> **ASSIGNED TASK**
All records after this line are to be returned verbatim.

> **Stored items**
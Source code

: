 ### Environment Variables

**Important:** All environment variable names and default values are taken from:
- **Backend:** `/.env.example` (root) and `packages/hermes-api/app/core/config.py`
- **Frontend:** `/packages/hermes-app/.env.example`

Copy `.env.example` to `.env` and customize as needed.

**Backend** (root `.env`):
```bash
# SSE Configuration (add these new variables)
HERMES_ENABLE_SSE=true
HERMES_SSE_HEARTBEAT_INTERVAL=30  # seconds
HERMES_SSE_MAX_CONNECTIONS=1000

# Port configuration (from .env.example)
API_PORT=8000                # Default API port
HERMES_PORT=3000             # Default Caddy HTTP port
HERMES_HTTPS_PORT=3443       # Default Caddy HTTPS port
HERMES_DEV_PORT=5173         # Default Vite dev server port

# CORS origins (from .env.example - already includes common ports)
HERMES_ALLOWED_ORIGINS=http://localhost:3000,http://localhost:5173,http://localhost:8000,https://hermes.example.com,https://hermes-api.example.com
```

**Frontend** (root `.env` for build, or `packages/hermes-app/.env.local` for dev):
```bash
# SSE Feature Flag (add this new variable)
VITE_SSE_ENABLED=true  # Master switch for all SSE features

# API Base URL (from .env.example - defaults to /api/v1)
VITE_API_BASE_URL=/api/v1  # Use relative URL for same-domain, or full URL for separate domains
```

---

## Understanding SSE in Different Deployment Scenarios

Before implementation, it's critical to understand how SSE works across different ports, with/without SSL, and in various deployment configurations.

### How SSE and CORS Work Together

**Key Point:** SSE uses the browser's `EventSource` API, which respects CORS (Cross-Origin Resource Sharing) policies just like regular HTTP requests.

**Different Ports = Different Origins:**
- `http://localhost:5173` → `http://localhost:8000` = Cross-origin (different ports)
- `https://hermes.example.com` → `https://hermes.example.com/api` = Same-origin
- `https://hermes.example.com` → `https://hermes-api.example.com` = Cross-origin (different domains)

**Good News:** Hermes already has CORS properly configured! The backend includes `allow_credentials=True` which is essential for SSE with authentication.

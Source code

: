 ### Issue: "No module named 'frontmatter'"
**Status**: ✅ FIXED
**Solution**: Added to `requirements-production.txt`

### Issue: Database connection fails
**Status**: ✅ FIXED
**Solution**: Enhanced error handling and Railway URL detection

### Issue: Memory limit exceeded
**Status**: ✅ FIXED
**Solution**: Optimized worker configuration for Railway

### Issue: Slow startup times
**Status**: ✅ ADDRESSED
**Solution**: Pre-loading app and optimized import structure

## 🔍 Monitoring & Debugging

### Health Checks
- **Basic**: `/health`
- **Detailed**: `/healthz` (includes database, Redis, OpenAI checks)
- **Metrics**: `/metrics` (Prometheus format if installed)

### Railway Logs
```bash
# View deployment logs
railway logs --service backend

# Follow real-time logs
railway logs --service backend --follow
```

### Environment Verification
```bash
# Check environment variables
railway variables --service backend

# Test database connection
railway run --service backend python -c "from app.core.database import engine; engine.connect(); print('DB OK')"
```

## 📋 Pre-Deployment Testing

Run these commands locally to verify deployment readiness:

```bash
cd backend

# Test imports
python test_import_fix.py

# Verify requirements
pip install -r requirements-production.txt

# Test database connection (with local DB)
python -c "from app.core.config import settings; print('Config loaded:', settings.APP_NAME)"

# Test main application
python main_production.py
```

> **SOLUTION**
Source code

: ### Environment Variables

**Important:** All environment variable names and default values are taken from:
- **Backend:** `/.env.example` (root) and `packages/hermes-api/app/core/config.py`
- **Frontend:** `/packages/hermes-app/.env.example`

Copy `.env.example` to `.env` and customize as needed.

**Backend** (root `.env`):
```bash
# SSE Configuration (add these new variables)
HERMES_ENABLE_SSE=true
HERMES_SSE_HEARTBEAT_INTERVAL=30  # seconds
HERMES_SSE_MAX_CONNECTIONS=1000

# Port configuration (from .env.example)
API_PORT=8000                # Default API port
HERMES_PORT=3000             # Default Caddy HTTP port
HERMES_HTTPS_PORT=3443       # Default Caddy HTTPS port
HERMES_DEV_PORT=5173         # Default Vite dev server port

# CORS origins (from .env.example - already includes common ports)
HERMES_ALLOWED_ORIGINS=http://localhost:3000,http://localhost:5173,http://localhost:8000,https://hermes.example.com,https://hermes-api.example.com
```

**Frontend** (root `.env` for build, or `packages/hermes-app/.env.local` for dev):
```bash
# SSE Feature Flag (add this new variable)
VITE_SSE_ENABLED=true  # Master switch for all SSE features

# API Base URL (from .env.example - defaults to /api/v1)
VITE_API_BASE_URL=/api/v1  # Use relative URL for same-domain, or full URL for separate domains
```

---

## Understanding SSE in Different Deployment Scenarios

Before implementation, it's critical to understand how SSE works across different ports, with/without SSL, and in various deployment configurations.

### How SSE and CORS Work Together

**Key Point:** SSE uses the browser's `EventSource` API, which respects CORS (Cross-Origin Resource Sharing) policies just like regular HTTP requests.

**Different Ports = Different Origins:**
- `http://localhost:5173` → `http://localhost:8000` = Cross-origin (different ports)
- `https://hermes.example.com` → `https://hermes.example.com/api` = Same-origin
- `https://hermes.example.com` → `https://hermes-api.example.com` = Cross-origin (different domains)

**Good News:** Hermes already has CORS properly configured! The backend includes `allow_credentials=True` which is essential for SSE with authentication.

Source code

: ### Issue: "No module named 'frontmatter'"
**Status**: ✅ FIXED
**Solution**: Added to `requirements-production.txt`

### Issue: Database connection fails
**Status**: ✅ FIXED
**Solution**: Enhanced error handling and Railway URL detection

### Issue: Memory limit exceeded
**Status**: ✅ FIXED
**Solution**: Optimized worker configuration for Railway

### Issue: Slow startup times
**Status**: ✅ ADDRESSED
**Solution**: Pre-loading app and optimized import structure

## 🔍 Monitoring & Debugging

### Health Checks
- **Basic**: `/health`
- **Detailed**: `/healthz` (includes database, Redis, OpenAI checks)
- **Metrics**: `/metrics` (Prometheus format if installed)

### Railway Logs
```bash
# View deployment logs
railway logs --service backend

# Follow real-time logs
railway logs --service backend --follow
```

### Environment Verification
```bash
# Check environment variables
railway variables --service backend

# Test database connection
railway run --service backend python -c "from app.core.database import engine; engine.connect(); print('DB OK')"
```

## 📋 Pre-Deployment Testing

Run these commands locally to verify deployment readiness:

```bash
cd backend

# Test imports
python test_import_fix.py

# Verify requirements
pip install -r requirements-production.txt

# Test database connection (with local DB)
python -c "from app.core.config import settings; print('Config loaded:', settings.APP_NAME)"

# Test main application
python main_production.py
```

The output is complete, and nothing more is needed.